En vivant le deuil, il entre dans un nouveau champ d’expérience qui lui fait toucher des aspects essentiels de sa vie. Le deuil révèle des interrogations métaphysiques qui rejoignent la quête de sens de son existence. L’intensité de sa souffrance est aussi forte que celle des tourments qui l’agitent. Il est au cœur d’un vortex de sentiments d’une telle amplitude qu’il a la sensation d’être quelqu’un à part. Cela peut renforcer son identité personnelle.
La perte de repères
Le décès de l’un des parents induit la perte des repères qui ont participé à l’édification de l’identité de l’adolescent. Sa base n’est pas menacée mais ce changement intervient à un moment de son développement psychologique où il a besoin de s’identifier au parent du même sexe et où il redéfinit sa relation avec le sexe opposé. Le deuil ajoute une difficulté supplémentaire à ce processus délicat. Il est dorénavant privé d’un référent avec lequel (ou contre-lequel) il pouvait se définir. Dans le domaine des relations affectives sociales, sexuelles, professionnelles, il ajustait ses choix en réaction à ce que montraient ses parents. Après le décès de son parent, il peut connaître une certaine confusion car il a perdu des repères. Il devra dorénavant s’appuyer sur ses intuitions pour poser des choix qui sont en cohérence avec ce qu’il est profondément et ce qu’il souhaite devenir.
Des appuis hors du cercle familial
Il pourra également trouver des appuis à l’extérieur de sa famille. Comme nous l’avons précisé pour les enfants plus jeunes, c’est hors du cercle familial qu’il pourra rencontrer des personnes qui feront office de « substitut » du parent disparu : un oncle, une tante, un cousin, un(e) ami(e) de la famille, un professeur… Il trouvera en lui(elle) des comportements, des traits de caractère auxquels s’identifier et qu’il souhaitera intégrer dans sa personnalité. C’est une certaine responsabilité d’accompagner ainsi un adolescent, l’adulte devra agir avec finesse et respect, en trouvant la bonne distance.

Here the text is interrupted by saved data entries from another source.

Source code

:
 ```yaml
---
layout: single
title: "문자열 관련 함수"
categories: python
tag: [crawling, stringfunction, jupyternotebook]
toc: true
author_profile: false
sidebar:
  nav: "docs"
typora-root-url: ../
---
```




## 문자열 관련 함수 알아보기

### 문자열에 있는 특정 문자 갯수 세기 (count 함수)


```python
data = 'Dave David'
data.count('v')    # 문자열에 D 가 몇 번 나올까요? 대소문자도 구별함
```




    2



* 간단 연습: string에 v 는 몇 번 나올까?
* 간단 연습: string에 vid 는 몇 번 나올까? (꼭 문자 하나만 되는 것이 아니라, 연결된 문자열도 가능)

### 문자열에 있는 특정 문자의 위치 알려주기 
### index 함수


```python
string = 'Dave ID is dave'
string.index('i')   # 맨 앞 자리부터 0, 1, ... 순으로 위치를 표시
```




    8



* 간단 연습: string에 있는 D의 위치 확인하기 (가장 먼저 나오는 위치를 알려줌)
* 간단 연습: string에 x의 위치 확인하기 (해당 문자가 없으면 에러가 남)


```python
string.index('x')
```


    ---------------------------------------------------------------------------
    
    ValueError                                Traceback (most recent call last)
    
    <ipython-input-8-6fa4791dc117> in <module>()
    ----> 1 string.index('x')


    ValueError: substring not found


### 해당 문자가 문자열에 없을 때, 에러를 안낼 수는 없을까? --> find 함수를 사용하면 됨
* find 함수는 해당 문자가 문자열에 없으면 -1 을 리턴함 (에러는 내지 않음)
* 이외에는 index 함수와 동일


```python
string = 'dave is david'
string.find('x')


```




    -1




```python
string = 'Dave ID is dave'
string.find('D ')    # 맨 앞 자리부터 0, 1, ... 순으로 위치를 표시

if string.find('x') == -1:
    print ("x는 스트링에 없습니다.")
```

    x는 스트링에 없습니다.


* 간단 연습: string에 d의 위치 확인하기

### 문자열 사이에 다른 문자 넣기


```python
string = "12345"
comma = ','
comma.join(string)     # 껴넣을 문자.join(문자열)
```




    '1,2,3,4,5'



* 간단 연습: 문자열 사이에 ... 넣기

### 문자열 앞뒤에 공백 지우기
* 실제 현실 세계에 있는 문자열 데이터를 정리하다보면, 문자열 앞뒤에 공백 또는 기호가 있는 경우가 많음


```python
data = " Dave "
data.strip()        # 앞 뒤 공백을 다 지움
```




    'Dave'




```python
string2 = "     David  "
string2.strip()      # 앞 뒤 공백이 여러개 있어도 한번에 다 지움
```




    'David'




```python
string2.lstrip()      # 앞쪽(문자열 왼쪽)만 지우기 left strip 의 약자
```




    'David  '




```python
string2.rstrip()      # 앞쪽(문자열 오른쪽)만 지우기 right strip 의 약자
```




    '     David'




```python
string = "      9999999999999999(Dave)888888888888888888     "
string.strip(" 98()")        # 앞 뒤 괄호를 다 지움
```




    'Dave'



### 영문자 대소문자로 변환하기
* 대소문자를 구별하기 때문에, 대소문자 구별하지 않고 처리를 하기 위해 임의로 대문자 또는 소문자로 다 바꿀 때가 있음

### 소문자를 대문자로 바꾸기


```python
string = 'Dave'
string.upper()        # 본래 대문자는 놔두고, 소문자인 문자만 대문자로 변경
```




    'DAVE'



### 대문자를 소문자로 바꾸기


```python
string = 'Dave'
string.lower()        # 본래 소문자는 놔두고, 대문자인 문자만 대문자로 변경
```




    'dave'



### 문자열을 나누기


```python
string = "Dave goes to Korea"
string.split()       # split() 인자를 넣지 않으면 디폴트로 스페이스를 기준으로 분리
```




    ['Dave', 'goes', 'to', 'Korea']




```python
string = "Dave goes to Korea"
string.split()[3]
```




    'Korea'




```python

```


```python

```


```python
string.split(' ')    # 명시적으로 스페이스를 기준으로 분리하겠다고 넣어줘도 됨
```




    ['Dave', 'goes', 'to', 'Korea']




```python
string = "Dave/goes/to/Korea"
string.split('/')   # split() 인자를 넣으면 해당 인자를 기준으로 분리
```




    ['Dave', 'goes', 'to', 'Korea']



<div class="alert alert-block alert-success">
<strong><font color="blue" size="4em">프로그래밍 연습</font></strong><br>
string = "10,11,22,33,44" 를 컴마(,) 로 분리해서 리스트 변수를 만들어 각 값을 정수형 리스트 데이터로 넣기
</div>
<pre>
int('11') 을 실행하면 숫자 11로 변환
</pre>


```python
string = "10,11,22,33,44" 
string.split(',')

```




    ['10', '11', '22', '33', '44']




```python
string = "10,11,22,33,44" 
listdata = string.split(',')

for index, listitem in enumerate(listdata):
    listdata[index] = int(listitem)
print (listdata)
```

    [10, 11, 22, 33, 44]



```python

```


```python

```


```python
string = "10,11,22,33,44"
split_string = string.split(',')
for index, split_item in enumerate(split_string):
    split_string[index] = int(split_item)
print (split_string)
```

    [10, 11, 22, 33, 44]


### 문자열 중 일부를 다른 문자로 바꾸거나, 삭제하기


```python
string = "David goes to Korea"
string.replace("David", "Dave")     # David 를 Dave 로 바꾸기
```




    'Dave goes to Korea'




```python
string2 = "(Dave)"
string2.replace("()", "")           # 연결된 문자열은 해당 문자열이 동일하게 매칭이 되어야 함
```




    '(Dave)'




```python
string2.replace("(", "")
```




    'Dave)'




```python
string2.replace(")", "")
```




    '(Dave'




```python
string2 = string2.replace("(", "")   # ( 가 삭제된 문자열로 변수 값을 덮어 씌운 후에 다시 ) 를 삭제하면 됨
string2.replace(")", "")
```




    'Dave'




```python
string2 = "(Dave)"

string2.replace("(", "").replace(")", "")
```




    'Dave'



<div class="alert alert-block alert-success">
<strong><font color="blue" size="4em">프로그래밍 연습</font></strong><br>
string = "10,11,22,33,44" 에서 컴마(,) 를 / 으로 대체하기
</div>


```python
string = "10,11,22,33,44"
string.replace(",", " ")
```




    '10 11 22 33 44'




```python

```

Sa réaction face au nouveau conjoint de son parent
À fleur de peau, l’adolescent est totalement investi dans les valeurs d’authenticité, de transparence et de loyauté. Sa quête d’absolu ne laisse pas beaucoup de place aux compromis et à la tolérance. C’est pourquoi il pourra vivre comme une trahison la venue d’une nouvelle personne dans la famille en tant que nouveau conjoint du parent restant. Il pourra farouchement s’y opposer s’estimant le gardien de la mémoire du parent disparu. Il faudra avoir la sagesse de voir derrière la violence de ses propos, sa grande douleur et son besoin d’être rassuré sur le respect du souvenir du parent décédé. Il est important que le(la) nouvel(lle) ami(e) exprime qu’il n’est, bien sûr, pas question de remplacer son parent disparu, que jamais il(elle) ne se substituera à lui(elle).
La vie s’invite à chaque instant
Rassuré, il comprendra que l’amour a toujours sa place dans le cœur de son parent en deuil. Que la solitude pèse sur celui-ci, qu’il a besoin d’une nouvelle relation affective, que c’est un apaisement pour lui. L’adolescent comprend que lui-même ne peut suffire à combler ce besoin d’amour. Après l’avoir beaucoup rejetée, il considérera finalement la venue de cette nouvelle personne avec soulagement. Il n’aura plus à porter seul son parent meurtri par la perte de son conjoint. Il n’aura plus la responsabilité de le remplacer dans le cœur de ce parent. Et surtout, il reconnaîtra que la force de vie trouve toujours son chemin pour accueillir l’amour et la transformation à chaque instant.